Dive Brief:
- CMS is proposing Medicare cover acupuncture for chronic lower back pain in patients enrolled in National Institutes of Health trials or studies approved by CMS.
- Medicare doesn't usually pay for alternative medical procedures, but HHS Secretary Alex Azar on Monday said it aligned with the agency's push to find alternate treatments for pain to decrease the country's dependence on opioids.
- The government made its decision based on growing evidence suggesting acupuncture is successful in easing lower back pain, but questions still remain about the treatment's efficacy.
Dive Insight:
The U.S. medical community is rushing to find non-pharmacological interventions for pain to halt the progress of a deadly public health crisis spurred by decades of overprescribing of opioids, highly addictive painkillers. Opioids are now responsible for more deaths than heroin and cocaine combined.
One alternative is acupuncture, a component of traditional Chinese medicine where hair-thin needles are inserted in specific sites throughout the body. The practice is meant to rebalance the body's energy, release stress and stimulate healing.
"Defeating our country’s epidemic of opioid addiction requires identifying all possible ways to treat the very real problem of chronic pain," Azar said in a statement. "This proposal would provide patients with new options while expanding our scientific understanding of alternative approaches to pain."
CMS released a roadmap last June to address the public health crisis. Along with expanding access to non-opioid treatments for pain, all of the programs offer some form of medication-assisted therapy, and it's expanded a physician education program on safe prescribing.
Congress and the White House also have gotten involved. President Donald Trump rolled out plans to tackle the public emergency in March last year and he signed a bipartisan law in October expanding access to treatment for opioid misuse, cracking down on people mailing supplies of illicit drugs and providing federal funding for research on alternative pain treatments.
Research from a number of studies suggests acupuncture may help ease types of chronic pain like low-back, neck, osteoarthritis in the knees and migraines or tension headaches.
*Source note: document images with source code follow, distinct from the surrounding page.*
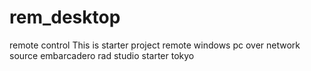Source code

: # rem_desktop
remote control
This is starter project remote windows pc over network
source embarcadero rad studio starter tokyo
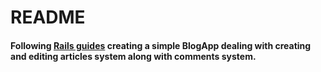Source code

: # README


#### Following [Rails guides](https://guides.rubyonrails.org/getting_started.html) creating a simple BlogApp dealing with creating and editing articles system along with comments system.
The targeted, pervasive pain is widespread — an estimated 70% of adults in industrialized countries suffer from lower back pain during their lifetime.
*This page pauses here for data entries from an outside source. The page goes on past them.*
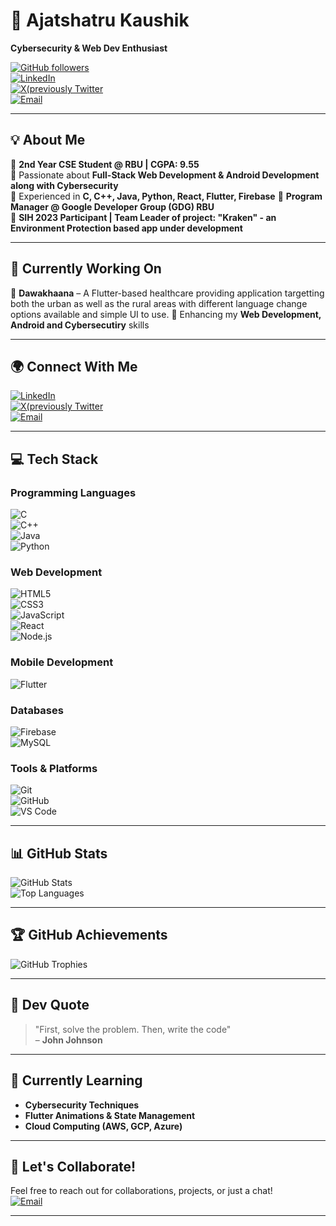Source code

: # 🚀 Ajatshatru Kaushik  
**Cybersecurity & Web Dev Enthusiast**  

[![GitHub followers](https://img.shields.io/github/followers/qwertiian?label=Follow&style=social)](https://github.com/qwertiian)  
[![LinkedIn](https://img.shields.io/badge/LinkedIn-Connect-blue?style=flat-square&logo=linkedin)](https://www.linkedin.com/in/ajatshatru-kaushik-2a44b1279)  
[![X(previously Twitter](https://img.shields.io/badge/Twitter-Follow-blue?style=flat-square&logo=twitter)](https://x.com/Aj_qwertiian)   
[![Email](https://img.shields.io/badge/Email-Contact-red?style=flat-square&logo=gmail)](mailto:ajatshatrukaushik98@gmail.com)  

---

## 💡 **About Me**  
🔹 **2nd Year CSE Student @ RBU | CGPA: 9.55**  
🔹 Passionate about **Full-Stack Web Development & Android Development along with Cybersecurity**  
🔹 Experienced in **C, C++, Java, Python, React, Flutter, Firebase**
🔹 **Program Manager @ Google Developer Group (GDG) RBU**  
🔹 **SIH 2023 Participant | Team Leader of project: "Kraken" - an Environment Protection based app under development**  

---

## 🚀 **Currently Working On**  
📌 **Dawakhaana** – A Flutter-based healthcare providing application targetting both the urban as well as the rural areas with different language change options available and simple UI to use.
📌 Enhancing my **Web Development, Android and Cybersecutiry** skills  

---

## 🌍 **Connect With Me**  
[![LinkedIn](https://img.shields.io/badge/LinkedIn-Connect-blue?style=for-the-badge&logo=linkedin)](https://www.linkedin.com/in/ajatshatru-kaushik-2a44b1279)  
[![X(previously Twitter](https://img.shields.io/badge/Twitter-Follow-blue?style=flat-square&logo=twitter)](https://x.com/Aj_qwertiian)   
[![Email](https://img.shields.io/badge/Email-Contact-red?style=for-the-badge&logo=gmail)](mailto:ajatshatrukaushik98@gmail.com)  

---

## 💻 **Tech Stack**  
### Programming Languages  
![C](https://img.shields.io/badge/C-00599C?style=flat-square&logo=c&logoColor=white)  
![C++](https://img.shields.io/badge/C%2B%2B-00599C?style=flat-square&logo=c%2B%2B&logoColor=white)  
![Java](https://img.shields.io/badge/Java-ED8B00?style=flat-square&logo=java&logoColor=white)  
![Python](https://img.shields.io/badge/Python-3776AB?style=flat-square&logo=python&logoColor=white)  

### Web Development  
![HTML5](https://img.shields.io/badge/HTML5-E34F26?style=flat-square&logo=html5&logoColor=white)  
![CSS3](https://img.shields.io/badge/CSS3-1572B6?style=flat-square&logo=css3&logoColor=white)  
![JavaScript](https://img.shields.io/badge/JavaScript-F7DF1E?style=flat-square&logo=javascript&logoColor=black)  
![React](https://img.shields.io/badge/React-20232A?style=flat-square&logo=react&logoColor=61DAFB)  
![Node.js](https://img.shields.io/badge/Node.js-339933?style=flat-square&logo=node.js&logoColor=white)  

### Mobile Development  
![Flutter](https://img.shields.io/badge/Flutter-02569B?style=flat-square&logo=flutter&logoColor=white)  

### Databases  
![Firebase](https://img.shields.io/badge/Firebase-FFCA28?style=flat-square&logo=firebase&logoColor=black)  
![MySQL](https://img.shields.io/badge/MySQL-4479A1?style=flat-square&logo=mysql&logoColor=white)  

### Tools & Platforms  
![Git](https://img.shields.io/badge/Git-F05032?style=flat-square&logo=git&logoColor=white)  
![GitHub](https://img.shields.io/badge/GitHub-181717?style=flat-square&logo=github&logoColor=white)  
![VS Code](https://img.shields.io/badge/VS_Code-007ACC?style=flat-square&logo=visual-studio-code&logoColor=white)  

---

## 📊 **GitHub Stats**  
![GitHub Stats](https://github-readme-stats.vercel.app/api?username=qwertiian&show_icons=true&theme=radical)  
![Top Languages](https://github-readme-stats.vercel.app/api/top-langs/?username=qwertiian&layout=compact&theme=radical)  

---

## 🏆 **GitHub Achievements**  
![GitHub Trophies](https://github-profile-trophy.vercel.app/?username=qwertiian&theme=onedark)  

---

## 📜 **Dev Quote**  
> "First, solve the problem. Then, write the code"  
> – **John Johnson**  

---

## 📌 **Currently Learning**  
- **Cybersecurity Techniques**  
- **Flutter Animations & State Management**  
- **Cloud Computing (AWS, GCP, Azure)**  

---

## 📩 **Let's Collaborate!**  
Feel free to reach out for collaborations, projects, or just a chat!  
[![Email](https://img.shields.io/badge/Email-Contact-red?style=for-the-badge&logo=gmail)](mailto:ajatshatrukaushik98@gmail.com)  

---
A 2015 review of lower back pain studies over the past decade found acupuncture in isolation or combined with another conventional treatment relieved chronic pain and improved function in the short-term compared to no treatment.
Some detractors still dub acupuncture a pseudoscience. Studying it can be difficult given pain is a subjective, self-reported experience, and there's also some evidence acupuncture's success in trials could be chalked up to the placebo effect.
There are currently roughly 260 studies on acupuncture being conducted worldwide, ranging from the treatment's effect on motor dysfunction in stroke patients to deadening the gag reflex.
A number of private payers already cover the therapy, categorizing it as a medically necessary treatment, in line with chiropractic treatment, physical therapy and steroid injections. However, half of public plans and three-fourths of private plans didn't cover the intervention in 2018, according to a study published in JAMA Network Open.
NIH recently announced funding for a large-scale trial to evaluate acupuncture for adults aged 65 and older with chronic low back pain, and CMS plans to conduct a review of the evidence to see if the therapy should be covered across all of Medicare. The agency is also asking for public comment on the topic, due August 14.